Thus Malcomson finds himself locked
out of his old life. His wife both hates and blames him for their breakup, he
lives alone in a flat he obtained to be with his now wayward lover, and he only
has “reasonable access” to their children (17). He can see them when he wants
to, but that want is only on Sundays at 3pm. So he dutifully arrives wearing
the same suit and attempts to take them to either the Zoo or the same movie every
time. Somewhere in the thick of it all he is fired from his job, he grows a
beard, and begins drinking to excess at odd hours of the day. While he attempts
to reason with his actions and his, he cannot see the reality of his predicament,
thinking time would save him, time would bring him back, time would place him
back in his wife’s flat and their old bed and their old life: “But he didn’t say
anything, knowing that wounds had to heal” (17). But time is not on Malcolmson’s
side, for yes time allows Elizabeth’s pain to fade and in doing so find and
meet a replacement man. Malcolmson is haunted by the visage of his unknown
other, his replacement. This replacement cements itself in reality of his wife’s
new fiancé Richard, a man that will replace Malcolmson in all roles, crushing
his spirit and sending him deeper into the spiral of depression.

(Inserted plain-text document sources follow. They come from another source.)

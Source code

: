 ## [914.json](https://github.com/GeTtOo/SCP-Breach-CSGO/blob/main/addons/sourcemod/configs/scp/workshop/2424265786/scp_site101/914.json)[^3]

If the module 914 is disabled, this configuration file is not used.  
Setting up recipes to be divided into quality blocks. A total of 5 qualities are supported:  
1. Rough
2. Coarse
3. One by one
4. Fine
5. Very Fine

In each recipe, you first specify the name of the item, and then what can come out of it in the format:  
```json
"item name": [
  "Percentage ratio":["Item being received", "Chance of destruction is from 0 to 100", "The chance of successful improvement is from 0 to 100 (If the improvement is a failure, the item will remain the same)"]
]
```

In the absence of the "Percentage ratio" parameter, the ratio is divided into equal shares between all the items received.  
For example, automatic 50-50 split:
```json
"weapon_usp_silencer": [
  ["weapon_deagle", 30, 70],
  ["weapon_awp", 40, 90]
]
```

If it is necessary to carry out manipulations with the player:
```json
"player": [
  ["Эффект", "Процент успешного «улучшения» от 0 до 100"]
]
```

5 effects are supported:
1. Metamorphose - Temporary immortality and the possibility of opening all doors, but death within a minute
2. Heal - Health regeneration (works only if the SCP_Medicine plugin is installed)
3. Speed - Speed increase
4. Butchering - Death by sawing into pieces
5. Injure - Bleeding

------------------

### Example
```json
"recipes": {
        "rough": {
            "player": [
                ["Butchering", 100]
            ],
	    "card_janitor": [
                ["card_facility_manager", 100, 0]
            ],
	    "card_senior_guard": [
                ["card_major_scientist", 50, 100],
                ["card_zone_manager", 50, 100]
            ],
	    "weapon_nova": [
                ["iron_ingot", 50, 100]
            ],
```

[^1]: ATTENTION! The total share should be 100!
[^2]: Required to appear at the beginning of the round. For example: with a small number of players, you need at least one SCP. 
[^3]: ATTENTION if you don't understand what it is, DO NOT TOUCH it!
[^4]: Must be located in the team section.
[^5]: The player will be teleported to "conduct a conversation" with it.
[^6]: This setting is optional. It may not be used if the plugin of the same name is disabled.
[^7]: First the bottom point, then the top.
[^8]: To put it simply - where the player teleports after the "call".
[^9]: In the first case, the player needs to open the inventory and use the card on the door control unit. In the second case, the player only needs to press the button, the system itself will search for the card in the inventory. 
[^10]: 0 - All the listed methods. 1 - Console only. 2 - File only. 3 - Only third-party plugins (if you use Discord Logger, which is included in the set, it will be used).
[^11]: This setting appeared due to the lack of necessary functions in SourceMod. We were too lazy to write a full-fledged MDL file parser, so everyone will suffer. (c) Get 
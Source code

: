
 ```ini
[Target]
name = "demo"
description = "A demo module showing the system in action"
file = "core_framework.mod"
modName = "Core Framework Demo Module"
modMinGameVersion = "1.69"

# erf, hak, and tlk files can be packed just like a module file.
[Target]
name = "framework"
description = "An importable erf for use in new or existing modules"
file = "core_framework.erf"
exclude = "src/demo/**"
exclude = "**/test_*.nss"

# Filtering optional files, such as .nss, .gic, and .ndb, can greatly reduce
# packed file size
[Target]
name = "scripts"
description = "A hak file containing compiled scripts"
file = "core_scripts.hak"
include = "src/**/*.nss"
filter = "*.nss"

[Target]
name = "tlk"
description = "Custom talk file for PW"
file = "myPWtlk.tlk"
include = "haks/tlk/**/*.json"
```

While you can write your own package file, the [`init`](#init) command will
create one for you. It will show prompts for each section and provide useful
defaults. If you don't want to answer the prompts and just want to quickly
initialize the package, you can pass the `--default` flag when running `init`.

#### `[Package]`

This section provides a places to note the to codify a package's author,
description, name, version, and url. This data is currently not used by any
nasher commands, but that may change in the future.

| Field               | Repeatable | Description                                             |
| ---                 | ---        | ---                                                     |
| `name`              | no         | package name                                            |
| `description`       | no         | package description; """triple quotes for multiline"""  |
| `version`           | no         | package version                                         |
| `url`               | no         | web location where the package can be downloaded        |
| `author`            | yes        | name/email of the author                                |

As these events play out, Trevor
captivates and inspires. He shows life through Malcolmson’s eyes only to yank
away the curtain and thrust Elizabeth’s reality upon us: “It enraged her that
he was sitting in an armchair in her flat with his eyelids drooping through
drink and an unlighted cigarette in his hand and his matches spilt all over the
floor. They were his children, but she wasn’t his wife: he’d destroyed her as a
wife, he’d insulted her, he’d left her to bleed and she had called him a
murderer” (26). And he was a murder, is a murder, for he destroyed their family
and then himself. For he does not understand what reasonable access entails,
for he cannot grasp the truths of reality and understand where he truly stands.